Ah, the taste of fresh dirt. I brush some clods of earth from a handful of tiny, just-picked French radishes and devour them, nibbling away like a hungry rabbit. The first bounty of the spring season, they're crisp, spicy and delicate. It's a marvel, really, that these little red firecrackers have grown so quickly in the cold, damp earth of March and April.
The radishes are from my kitchen garden, a small plot of raw dirt just out the back door carved from the uniformity of surrounding suburban greenery. There are neat lines of red radishes, orderly rows of pale green lettuce and an unruly tangle of fragrant mint.

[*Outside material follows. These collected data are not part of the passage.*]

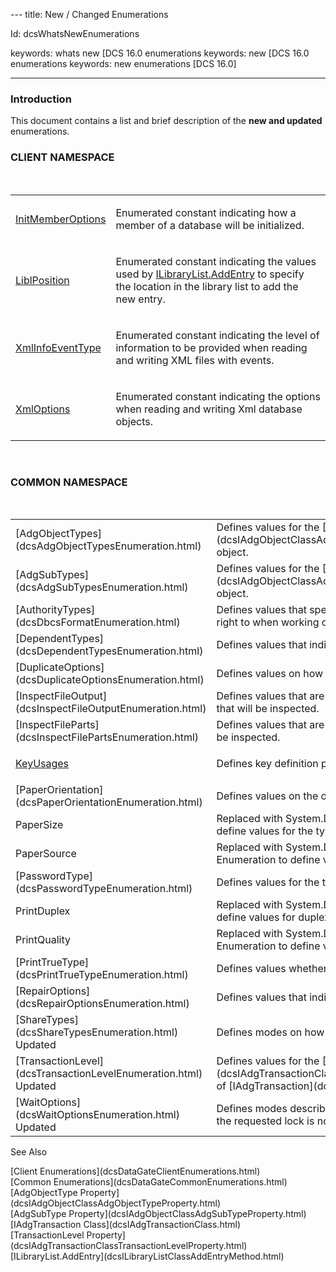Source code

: <keyword name="Microsoft.Help.Keywords" content="whats new [DCS 16.0 delegates">---
title: New / Changed Enumerations

Id: dcsWhatsNewEnumerations

keywords: whats new [DCS 16.0 enumerations
keywords: new [DCS 16.0 enumerations
keywords: new enumerations [DCS 16.0]

---

### Introduction
This document contains a list and brief description of the **new and updated** enumerations. 
<br />

### CLIENT NAMESPACE
<br />

<table class="dtTABLE" id="table2" style="border-spacing: 0px; x-cell-content-align: Top" cellspacing="0" x-use-null-cells="x-use-null-cells">
            <colgroup span="1">
              <col span="1" style="WIDTH: 20%" />
              <col span="1" style="WIDTH: 70%" />
            </colgroup>
            <tr>
              <td colspan="1" rowspan="1">

[InitMemberOptions](dcsInitMemberOptionsEnumeration.html) 
</td>
              <td colspan="1" rowspan="1">

Enumerated constant indicating how a member of a database will be initialized.
</td>
            </tr>
            <tr>
              <td colspan="1" rowspan="1">

[LiblPosition](dcsLiblPositionEnumeration.html) 
</td>
              <td colspan="1" rowspan="1">

Enumerated constant indicating the values used by [ ILibraryList.AddEntry](dcsILibraryListClassAddEntryMethod.html) to specify the location in the library list to add the new entry.
</td>
            </tr>
            <tr>
              <td colspan="1" rowspan="1">

[XmlInfoEventType](dcsXmlInfoEventTypeEnumeration.html) 
</td>
              <td colspan="1" rowspan="1">

Enumerated constant indicating the level of information to be provided when reading and writing XML files with events.
</td>
            </tr>
            <tr>
              <td colspan="1" rowspan="1" style="height: 47px">

[XmlOptions](dcsXmlOptionsEnumeration.html) 
</td>
              <td colspan="1" rowspan="1" style="height: 47px">

Enumerated constant indicating the options when reading and writing Xml database objects.
</td>
            </tr>
</table>

<br />

### COMMON NAMESPACE
<br />

<table class="dtTABLE" id="Table3" style="border-spacing: 0px; x-cell-content-align: Top" cellspacing="0" x-use-null-cells="x-use-null-cells">
            <colgroup span="1">
              <col span="1" style="WIDTH: 20%" />
              <col span="1" style="WIDTH: 70%" />
            </colgroup>
            <tr>
              <td colspan="1" rowspan="1">
                [AdgObjectTypes](dcsAdgObjectTypesEnumeration.html)
              </td>
              <td colspan="1" rowspan="1">
							Defines values for the [AdgObjectType](dcsIAdgObjectClassAdgObjectTypeProperty.html)
							property of an object.
						</td>
            </tr>
            <tr>
              <td colspan="1" rowspan="1" style="height: 23px">
                [AdgSubTypes](dcsAdgSubTypesEnumeration.html)
              </td>
              <td colspan="1" rowspan="1" style="height: 23px">
							Defines values for the [AdgSubType](dcsIAdgObjectClassAdgSubTypeProperty.html)
							property of an object. 
						</td>
            </tr>
            <tr>
              <td colspan="1" rowspan="1">
                [AuthorityTypes](dcsDbcsFormatEnumeration.html)
              </td>
              <td colspan="1" rowspan="1">
							Defines values that specify the types of authority a user has a right to when 
							working on objects.
						</td>
            </tr>
            <tr>
              <td colspan="1" rowspan="1">
                [DependentTypes](dcsDependentTypesEnumeration.html)
              </td>
              <td colspan="1" rowspan="1">
							Defines values that indicate the relationship between two objects.
						</td>
            </tr>
            <tr>
              <td colspan="1" rowspan="1">
                [DuplicateOptions](dcsDuplicateOptionsEnumeration.html)
              </td>
              <td colspan="1" rowspan="1">
							Defines values on how a database file will be duplicated.
						</td>
            </tr>
            <tr>
              <td colspan="1" rowspan="1">
                [InspectFileOutput](dcsInspectFileOutputEnumeration.html)
              </td>
              <td colspan="1" rowspan="1">
							Defines values that are used to indicate the parts of a output file 
							that will be inspected.
						</td>
            </tr>
            <tr>
              <td colspan="1" rowspan="1">
                [InspectFileParts](dcsInspectFilePartsEnumeration.html)
              </td>
              <td colspan="1" rowspan="1">
							Defines values that are used to indicate the parts of a file 
							that will be inspected.
						</td>
            </tr>
            <tr>
              <td colspan="1" rowspan="1">

[KeyUsages](dcsKeyUsagesEnumeration.html) 
</td>
              <td colspan="1" rowspan="1">

Defines key definition properties which apply to a key field.
</td>
            </tr>
            <tr>
              <td colspan="1" rowspan="1">
                [PaperOrientation](dcsPaperOrientationEnumeration.html)
              </td>
              <td colspan="1" rowspan="1">
							Defines values on the orientation of the paper.
						</td>
            </tr>
            <tr>
              <td colspan="1" rowspan="1">PaperSize
						</td>
              <td colspan="1" rowspan="1">
							Replaced with
							System.Drawing.Printing.PaperKind 
      Enumeration
							to define values for the type of the paper. 
						</td>
            </tr>
            <tr>
              <td colspan="1" rowspan="1">PaperSource
						</td>
              <td colspan="1" rowspan="1">Replaced with
							System.Drawing.Printing.PaperSourceKind 
Enumeration
							to define values on the printer tray that will be used.
						</td>
            </tr>
            <tr>
              <td colspan="1" rowspan="1">
                [PasswordType](dcsPasswordTypeEnumeration.html)
              </td>
              <td colspan="1" rowspan="1">
							Defines values for the type of password for the user.
						</td>
            </tr>
            <tr>
              <td colspan="1" rowspan="1">PrintDuplex
						</td>
              <td colspan="1" rowspan="1">
							Replaced with 
							System.Drawing.Printing.Duplex 
      Enumeration
							to define values for duplex (double-sided) printing.
						</td>
            </tr>
            <tr>
              <td colspan="1" rowspan="1">PrintQuality
						</td>
              <td colspan="1" rowspan="1">
							Replaced with 
							System.Drawing.Printing.PrinterResolutionKind 
      Enumeration to define values for the print quality.
						</td>
            </tr>
            <tr>
              <td colspan="1" rowspan="1">
                [PrintTrueType](dcsPrintTrueTypeEnumeration.html)
              </td>
              <td colspan="1" rowspan="1">
							Defines values whether the True Type font will be used.
						</td>
            </tr>
            <tr>
              <td colspan="1" rowspan="1">
                [RepairOptions](dcsRepairOptionsEnumeration.html)
              </td>
              <td colspan="1" rowspan="1">
							Defines values that indicate how data will be repaired.
						</td>
            </tr>
            <tr>
              <td colspan="1" rowspan="1">
                [ShareTypes](dcsShareTypesEnumeration.html) Updated </td>
              <td colspan="1" rowspan="1">
							Defines modes on how a file will be shared.
						</td>
            </tr>
            <tr>
              <td colspan="1" rowspan="1">
                [TransactionLevel](dcsTransactionLevelEnumeration.html) Updated </td>
              <td colspan="1" rowspan="1">Defines values for the [TransactionLevel
							](dcsIAdgTransactionClassTransactionLevelProperty.html)property of [IAdgTransaction](dcsIAdgTransactionClass.html).</td>
            </tr>
            <tr>
              <td colspan="1" rowspan="1">
                [WaitOptions](dcsWaitOptionsEnumeration.html) Updated </td>
              <td colspan="1" rowspan="1">
							Defines modes describing the behavior of the Lock method when the requested 
							lock is not immediately available.
						</td>
            </tr>
</table>

See Also

<dl />
        [Client Enumerations](dcsDataGateClientEnumerations.html)
        <br />
        [Common Enumerations](dcsDataGateCommonEnumerations.html)
        <br />
        [AdgObjectType Property](dcsIAdgObjectClassAdgObjectTypeProperty.html)
        <br />
        [AdgSubType Property](dcsIAdgObjectClassAdgSubTypeProperty.html)
        <br />
        [IAdgTransaction Class](dcsIAdgTransactionClass.html)
        <br />
        [TransactionLevel 
					Property](dcsIAdgTransactionClassTransactionLevelProperty.html)
        <br />
        [ILibraryList.AddEntry](dcsILibraryListClassAddEntryMethod.html)

</keyword>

Gardeners have a relationship with the land and seasons that's deeper and more complex than that of someone who simply picks up their lettuce at Kroger. There's a simple pleasure to growing your own vegetables that taps into something on a deep level, activating millennia of human agrarian heritage. Talk to serious vegetable gardeners and you'll see this in their eyes while they wax on about the snap of fresh peas, the taste of tomatoes fresh off the vine, the revelation that is fresh asparagus eaten raw straight from the earth
Gardeners also have a way of talking about their gardens the way some people talk about their kids. I can't count how many times I've told stories about the sprawling, sun-baked garden I had in Vermont in a big open valley where the coyotes roamed at night. Or the patio garden in Boston that looked like something Martha Stewart dreamed up, with herbs in pots and tomatoes tumbling out of terracotta planters. And, of course, I'll never forget my first garden: a tiny square of dirt where, as kids, my brother and I grew tasty green beans largely for the benefit of the neighborhood rabbit population.
In an increasingly global age, when what we eat is hauled further and further from its source (food in the U.S. typically travels an estimated 2,000 miles to get to your table), being able to walk out to your back yard and eat a fresh radish is a defining and centering pleasure. My refrigerator right now is stocked with itinerant edibles like avocados from Mexico, berries from California and asparagus from Peru. I don't know about you, but I know how I feel when I stumble out of a plane after a long international flight: desiccated, jet-lagged and barely alive. Imagine what this does to your strawberries.
This summer, seize the opportunity to get closer to the earth. At the very least, try one of the local farmers markets where you can buy the freshest of food directly from the people who labor to create it.
If you really want to experience something special, though, grow something of your own. Even in little pots or a small piece of earth, you'll be surprised what you can grow, whether it's fresh herbs, tomatoes or hot chiles.
I guarantee that you'll revel in the difference in taste and freshness and in the simple pride of eating something that you yourself coaxed from the earth.